_Task goal:_
Reproduce the material that follows, please, but only from its first line to the line containing "府判李文于先大夫祠堂之侧因紫", inclusive.

┌──

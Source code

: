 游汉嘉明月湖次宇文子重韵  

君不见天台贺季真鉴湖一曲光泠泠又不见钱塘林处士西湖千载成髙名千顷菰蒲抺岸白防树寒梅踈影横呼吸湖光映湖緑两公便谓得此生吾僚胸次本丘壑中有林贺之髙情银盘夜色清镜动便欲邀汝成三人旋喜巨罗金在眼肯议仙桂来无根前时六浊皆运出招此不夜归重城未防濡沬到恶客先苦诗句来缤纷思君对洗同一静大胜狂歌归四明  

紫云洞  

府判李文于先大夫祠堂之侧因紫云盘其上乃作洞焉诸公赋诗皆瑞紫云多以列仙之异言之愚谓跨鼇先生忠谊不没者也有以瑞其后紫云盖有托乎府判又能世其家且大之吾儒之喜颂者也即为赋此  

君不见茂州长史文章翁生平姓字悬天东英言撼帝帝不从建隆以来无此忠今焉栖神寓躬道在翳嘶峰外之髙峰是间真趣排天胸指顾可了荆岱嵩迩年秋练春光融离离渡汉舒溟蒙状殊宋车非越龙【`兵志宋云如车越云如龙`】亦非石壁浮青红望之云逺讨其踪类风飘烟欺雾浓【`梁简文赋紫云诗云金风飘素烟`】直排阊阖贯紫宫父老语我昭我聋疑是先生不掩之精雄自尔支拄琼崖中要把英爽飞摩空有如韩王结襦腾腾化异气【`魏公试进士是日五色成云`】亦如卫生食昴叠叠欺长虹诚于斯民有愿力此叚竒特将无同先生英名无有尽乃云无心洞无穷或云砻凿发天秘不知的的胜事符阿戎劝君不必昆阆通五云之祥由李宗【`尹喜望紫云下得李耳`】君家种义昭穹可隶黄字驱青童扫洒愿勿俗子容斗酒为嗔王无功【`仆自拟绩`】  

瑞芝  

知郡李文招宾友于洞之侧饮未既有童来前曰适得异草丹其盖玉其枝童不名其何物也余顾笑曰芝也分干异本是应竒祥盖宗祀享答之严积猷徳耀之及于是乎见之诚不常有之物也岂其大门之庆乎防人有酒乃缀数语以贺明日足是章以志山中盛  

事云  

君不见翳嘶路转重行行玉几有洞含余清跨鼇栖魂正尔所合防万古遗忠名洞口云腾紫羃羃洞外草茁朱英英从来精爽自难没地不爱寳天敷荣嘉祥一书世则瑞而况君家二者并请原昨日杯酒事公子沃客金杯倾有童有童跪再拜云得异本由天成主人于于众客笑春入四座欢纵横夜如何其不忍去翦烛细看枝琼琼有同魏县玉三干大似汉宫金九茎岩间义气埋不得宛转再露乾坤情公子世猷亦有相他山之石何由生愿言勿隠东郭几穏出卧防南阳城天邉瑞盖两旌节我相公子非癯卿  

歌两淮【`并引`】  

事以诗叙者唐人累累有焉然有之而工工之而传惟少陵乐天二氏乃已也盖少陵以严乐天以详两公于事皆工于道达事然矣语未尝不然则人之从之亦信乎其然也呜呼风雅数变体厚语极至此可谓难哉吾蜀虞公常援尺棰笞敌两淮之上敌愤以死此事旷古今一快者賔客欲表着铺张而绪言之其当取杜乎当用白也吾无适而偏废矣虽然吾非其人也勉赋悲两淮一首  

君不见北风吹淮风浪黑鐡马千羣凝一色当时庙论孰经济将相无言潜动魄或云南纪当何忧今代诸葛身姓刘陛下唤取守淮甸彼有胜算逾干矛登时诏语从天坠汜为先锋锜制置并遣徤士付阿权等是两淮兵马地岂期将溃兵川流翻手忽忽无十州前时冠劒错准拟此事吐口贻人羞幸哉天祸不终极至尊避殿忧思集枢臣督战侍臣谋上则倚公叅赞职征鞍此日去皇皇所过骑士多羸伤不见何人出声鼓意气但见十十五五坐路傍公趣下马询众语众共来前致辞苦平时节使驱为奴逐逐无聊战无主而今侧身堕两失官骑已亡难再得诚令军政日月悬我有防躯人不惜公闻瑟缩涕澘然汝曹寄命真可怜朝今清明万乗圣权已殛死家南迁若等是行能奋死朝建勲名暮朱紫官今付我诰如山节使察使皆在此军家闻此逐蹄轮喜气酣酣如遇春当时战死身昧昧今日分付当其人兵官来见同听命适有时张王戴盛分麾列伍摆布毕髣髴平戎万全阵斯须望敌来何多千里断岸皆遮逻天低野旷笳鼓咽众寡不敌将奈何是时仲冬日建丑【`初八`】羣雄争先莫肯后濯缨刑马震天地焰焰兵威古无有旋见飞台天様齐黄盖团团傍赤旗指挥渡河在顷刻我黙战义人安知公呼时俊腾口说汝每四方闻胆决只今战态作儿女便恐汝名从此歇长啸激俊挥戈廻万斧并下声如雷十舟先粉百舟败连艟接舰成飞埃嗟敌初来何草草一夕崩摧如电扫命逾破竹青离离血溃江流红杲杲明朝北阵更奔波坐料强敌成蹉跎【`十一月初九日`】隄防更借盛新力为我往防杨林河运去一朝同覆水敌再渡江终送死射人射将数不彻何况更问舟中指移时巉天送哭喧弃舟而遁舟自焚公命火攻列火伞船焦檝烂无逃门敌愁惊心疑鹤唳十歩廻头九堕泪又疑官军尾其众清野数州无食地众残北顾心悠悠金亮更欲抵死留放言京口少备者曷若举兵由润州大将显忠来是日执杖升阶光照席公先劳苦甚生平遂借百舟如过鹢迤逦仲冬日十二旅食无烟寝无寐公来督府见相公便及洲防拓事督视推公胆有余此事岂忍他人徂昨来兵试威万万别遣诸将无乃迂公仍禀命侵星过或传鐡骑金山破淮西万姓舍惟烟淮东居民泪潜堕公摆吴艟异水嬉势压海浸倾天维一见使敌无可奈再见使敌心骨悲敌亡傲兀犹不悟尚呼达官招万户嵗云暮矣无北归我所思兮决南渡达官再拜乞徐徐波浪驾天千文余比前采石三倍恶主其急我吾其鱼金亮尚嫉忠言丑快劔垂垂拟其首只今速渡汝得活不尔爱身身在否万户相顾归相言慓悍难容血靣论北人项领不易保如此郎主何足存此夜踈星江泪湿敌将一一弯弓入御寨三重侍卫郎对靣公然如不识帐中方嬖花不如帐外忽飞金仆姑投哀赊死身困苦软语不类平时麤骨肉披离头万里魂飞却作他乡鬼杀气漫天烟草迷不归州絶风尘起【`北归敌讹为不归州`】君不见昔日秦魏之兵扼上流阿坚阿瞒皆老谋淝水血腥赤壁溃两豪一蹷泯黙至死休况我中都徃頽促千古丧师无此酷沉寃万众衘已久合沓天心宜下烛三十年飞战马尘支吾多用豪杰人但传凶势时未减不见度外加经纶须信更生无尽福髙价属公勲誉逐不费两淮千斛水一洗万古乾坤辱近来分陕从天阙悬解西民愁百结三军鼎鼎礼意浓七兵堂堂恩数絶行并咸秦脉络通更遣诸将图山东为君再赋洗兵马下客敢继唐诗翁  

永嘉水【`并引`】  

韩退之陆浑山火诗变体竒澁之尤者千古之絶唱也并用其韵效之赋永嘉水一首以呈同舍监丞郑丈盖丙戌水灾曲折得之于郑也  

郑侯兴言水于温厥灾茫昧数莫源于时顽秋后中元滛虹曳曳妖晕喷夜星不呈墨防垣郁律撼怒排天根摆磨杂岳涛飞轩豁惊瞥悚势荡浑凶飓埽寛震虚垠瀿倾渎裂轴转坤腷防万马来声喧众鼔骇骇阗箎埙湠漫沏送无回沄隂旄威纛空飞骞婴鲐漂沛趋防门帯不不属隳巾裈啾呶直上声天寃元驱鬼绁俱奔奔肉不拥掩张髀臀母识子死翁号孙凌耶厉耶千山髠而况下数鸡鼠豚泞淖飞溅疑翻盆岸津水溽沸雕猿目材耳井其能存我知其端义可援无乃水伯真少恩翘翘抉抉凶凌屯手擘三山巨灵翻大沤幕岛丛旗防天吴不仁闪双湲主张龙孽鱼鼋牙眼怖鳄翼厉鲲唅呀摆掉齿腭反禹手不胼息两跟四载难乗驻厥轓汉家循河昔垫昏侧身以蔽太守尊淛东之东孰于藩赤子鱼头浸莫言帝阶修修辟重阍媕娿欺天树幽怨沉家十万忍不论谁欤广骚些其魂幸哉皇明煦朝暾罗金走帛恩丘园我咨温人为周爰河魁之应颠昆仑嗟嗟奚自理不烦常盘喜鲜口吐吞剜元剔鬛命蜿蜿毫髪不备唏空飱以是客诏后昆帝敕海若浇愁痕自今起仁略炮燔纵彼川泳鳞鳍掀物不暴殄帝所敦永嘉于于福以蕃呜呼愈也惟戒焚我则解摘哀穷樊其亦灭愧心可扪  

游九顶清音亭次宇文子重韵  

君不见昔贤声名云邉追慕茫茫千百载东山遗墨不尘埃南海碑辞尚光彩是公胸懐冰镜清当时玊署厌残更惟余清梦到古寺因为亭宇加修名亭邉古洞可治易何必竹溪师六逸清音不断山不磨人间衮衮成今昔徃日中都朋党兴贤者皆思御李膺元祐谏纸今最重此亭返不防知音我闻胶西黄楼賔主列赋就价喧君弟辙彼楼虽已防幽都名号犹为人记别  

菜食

└──

_Written solution:_
Source code

: 游汉嘉明月湖次宇文子重韵  

君不见天台贺季真鉴湖一曲光泠泠又不见钱塘林处士西湖千载成髙名千顷菰蒲抺岸白防树寒梅踈影横呼吸湖光映湖緑两公便谓得此生吾僚胸次本丘壑中有林贺之髙情银盘夜色清镜动便欲邀汝成三人旋喜巨罗金在眼肯议仙桂来无根前时六浊皆运出招此不夜归重城未防濡沬到恶客先苦诗句来缤纷思君对洗同一静大胜狂歌归四明  

紫云洞  

府判李文于先大夫祠堂之侧因紫云盘其上乃作洞焉诸公赋诗皆瑞紫云多以列仙之异言之愚谓跨鼇先生忠谊不没者也有以瑞其后紫云盖有托乎府判又能世其家且大之吾儒之喜颂者也即为赋此  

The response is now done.